*Work instructions*
Once you have read the records below, write them all out exactly as given.

■ ■ ■

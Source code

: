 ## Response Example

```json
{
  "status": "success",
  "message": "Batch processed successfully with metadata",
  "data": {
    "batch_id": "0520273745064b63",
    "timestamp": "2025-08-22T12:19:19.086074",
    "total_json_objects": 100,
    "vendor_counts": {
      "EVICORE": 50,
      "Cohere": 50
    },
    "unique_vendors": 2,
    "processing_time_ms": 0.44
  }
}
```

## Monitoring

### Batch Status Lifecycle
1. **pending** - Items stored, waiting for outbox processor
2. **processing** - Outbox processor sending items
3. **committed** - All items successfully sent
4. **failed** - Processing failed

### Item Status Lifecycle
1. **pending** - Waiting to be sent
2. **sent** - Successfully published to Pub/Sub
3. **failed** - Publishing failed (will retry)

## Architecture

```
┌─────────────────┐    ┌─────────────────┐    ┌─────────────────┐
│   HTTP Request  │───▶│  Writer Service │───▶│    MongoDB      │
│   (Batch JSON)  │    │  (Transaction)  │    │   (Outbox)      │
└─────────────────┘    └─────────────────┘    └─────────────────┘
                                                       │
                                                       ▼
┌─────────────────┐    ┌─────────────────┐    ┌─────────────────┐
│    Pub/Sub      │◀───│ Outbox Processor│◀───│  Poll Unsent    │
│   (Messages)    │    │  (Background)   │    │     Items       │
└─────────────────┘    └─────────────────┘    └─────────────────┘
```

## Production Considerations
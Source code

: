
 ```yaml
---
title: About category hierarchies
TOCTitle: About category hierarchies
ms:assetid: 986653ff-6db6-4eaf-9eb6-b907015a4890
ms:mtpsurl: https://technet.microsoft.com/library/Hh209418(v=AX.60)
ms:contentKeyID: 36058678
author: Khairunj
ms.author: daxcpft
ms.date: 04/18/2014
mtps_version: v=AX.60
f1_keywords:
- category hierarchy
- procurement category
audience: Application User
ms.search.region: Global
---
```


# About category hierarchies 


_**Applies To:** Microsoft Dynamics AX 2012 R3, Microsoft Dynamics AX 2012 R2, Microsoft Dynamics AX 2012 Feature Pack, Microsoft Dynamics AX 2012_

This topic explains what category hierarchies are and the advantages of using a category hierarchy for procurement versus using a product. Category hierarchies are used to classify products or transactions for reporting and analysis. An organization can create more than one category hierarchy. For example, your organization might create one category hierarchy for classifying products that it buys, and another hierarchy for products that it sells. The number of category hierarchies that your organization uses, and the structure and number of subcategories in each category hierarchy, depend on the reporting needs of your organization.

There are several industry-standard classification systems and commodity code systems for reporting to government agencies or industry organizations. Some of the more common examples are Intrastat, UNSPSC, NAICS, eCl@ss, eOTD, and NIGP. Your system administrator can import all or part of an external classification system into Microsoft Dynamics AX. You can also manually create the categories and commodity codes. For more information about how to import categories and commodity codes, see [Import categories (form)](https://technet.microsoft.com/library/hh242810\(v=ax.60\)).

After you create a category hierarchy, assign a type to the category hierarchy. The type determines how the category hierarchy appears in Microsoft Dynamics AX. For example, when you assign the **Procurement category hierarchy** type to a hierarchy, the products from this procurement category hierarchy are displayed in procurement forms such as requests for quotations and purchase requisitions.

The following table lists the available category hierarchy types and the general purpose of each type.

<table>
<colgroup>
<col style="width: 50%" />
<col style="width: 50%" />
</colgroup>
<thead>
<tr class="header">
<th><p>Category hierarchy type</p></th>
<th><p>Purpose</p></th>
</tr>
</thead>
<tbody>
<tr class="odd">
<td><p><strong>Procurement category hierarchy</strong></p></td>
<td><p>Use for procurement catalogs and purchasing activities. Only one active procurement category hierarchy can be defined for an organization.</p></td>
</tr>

■ ■ ■

*Expected answer*
Source code

: ## Response Example

```json
{
  "status": "success",
  "message": "Batch processed successfully with metadata",
  "data": {
    "batch_id": "0520273745064b63",
    "timestamp": "2025-08-22T12:19:19.086074",
    "total_json_objects": 100,
    "vendor_counts": {
      "EVICORE": 50,
      "Cohere": 50
    },
    "unique_vendors": 2,
    "processing_time_ms": 0.44
  }
}
```

## Monitoring

### Batch Status Lifecycle
1. **pending** - Items stored, waiting for outbox processor
2. **processing** - Outbox processor sending items
3. **committed** - All items successfully sent
4. **failed** - Processing failed

### Item Status Lifecycle
1. **pending** - Waiting to be sent
2. **sent** - Successfully published to Pub/Sub
3. **failed** - Publishing failed (will retry)

## Architecture

```
┌─────────────────┐    ┌─────────────────┐    ┌─────────────────┐
│   HTTP Request  │───▶│  Writer Service │───▶│    MongoDB      │
│   (Batch JSON)  │    │  (Transaction)  │    │   (Outbox)      │
└─────────────────┘    └─────────────────┘    └─────────────────┘
                                                       │
                                                       ▼
┌─────────────────┐    ┌─────────────────┐    ┌─────────────────┐
│    Pub/Sub      │◀───│ Outbox Processor│◀───│  Poll Unsent    │
│   (Messages)    │    │  (Background)   │    │     Items       │
└─────────────────┘    └─────────────────┘    └─────────────────┘
```

## Production Considerations
Source code

:
 ```yaml
---
title: About category hierarchies
TOCTitle: About category hierarchies
ms:assetid: 986653ff-6db6-4eaf-9eb6-b907015a4890
ms:mtpsurl: https://technet.microsoft.com/library/Hh209418(v=AX.60)
ms:contentKeyID: 36058678
author: Khairunj
ms.author: daxcpft
ms.date: 04/18/2014
mtps_version: v=AX.60
f1_keywords:
- category hierarchy
- procurement category
audience: Application User
ms.search.region: Global
---
```


# About category hierarchies 


_**Applies To:** Microsoft Dynamics AX 2012 R3, Microsoft Dynamics AX 2012 R2, Microsoft Dynamics AX 2012 Feature Pack, Microsoft Dynamics AX 2012_

This topic explains what category hierarchies are and the advantages of using a category hierarchy for procurement versus using a product. Category hierarchies are used to classify products or transactions for reporting and analysis. An organization can create more than one category hierarchy. For example, your organization might create one category hierarchy for classifying products that it buys, and another hierarchy for products that it sells. The number of category hierarchies that your organization uses, and the structure and number of subcategories in each category hierarchy, depend on the reporting needs of your organization.

There are several industry-standard classification systems and commodity code systems for reporting to government agencies or industry organizations. Some of the more common examples are Intrastat, UNSPSC, NAICS, eCl@ss, eOTD, and NIGP. Your system administrator can import all or part of an external classification system into Microsoft Dynamics AX. You can also manually create the categories and commodity codes. For more information about how to import categories and commodity codes, see [Import categories (form)](https://technet.microsoft.com/library/hh242810\(v=ax.60\)).

After you create a category hierarchy, assign a type to the category hierarchy. The type determines how the category hierarchy appears in Microsoft Dynamics AX. For example, when you assign the **Procurement category hierarchy** type to a hierarchy, the products from this procurement category hierarchy are displayed in procurement forms such as requests for quotations and purchase requisitions.

The following table lists the available category hierarchy types and the general purpose of each type.

<table>
<colgroup>
<col style="width: 50%" />
<col style="width: 50%" />
</colgroup>
<thead>
<tr class="header">
<th><p>Category hierarchy type</p></th>
<th><p>Purpose</p></th>
</tr>
</thead>
<tbody>
<tr class="odd">
<td><p><strong>Procurement category hierarchy</strong></p></td>
<td><p>Use for procurement catalogs and purchasing activities. Only one active procurement category hierarchy can be defined for an organization.</p></td>
</tr>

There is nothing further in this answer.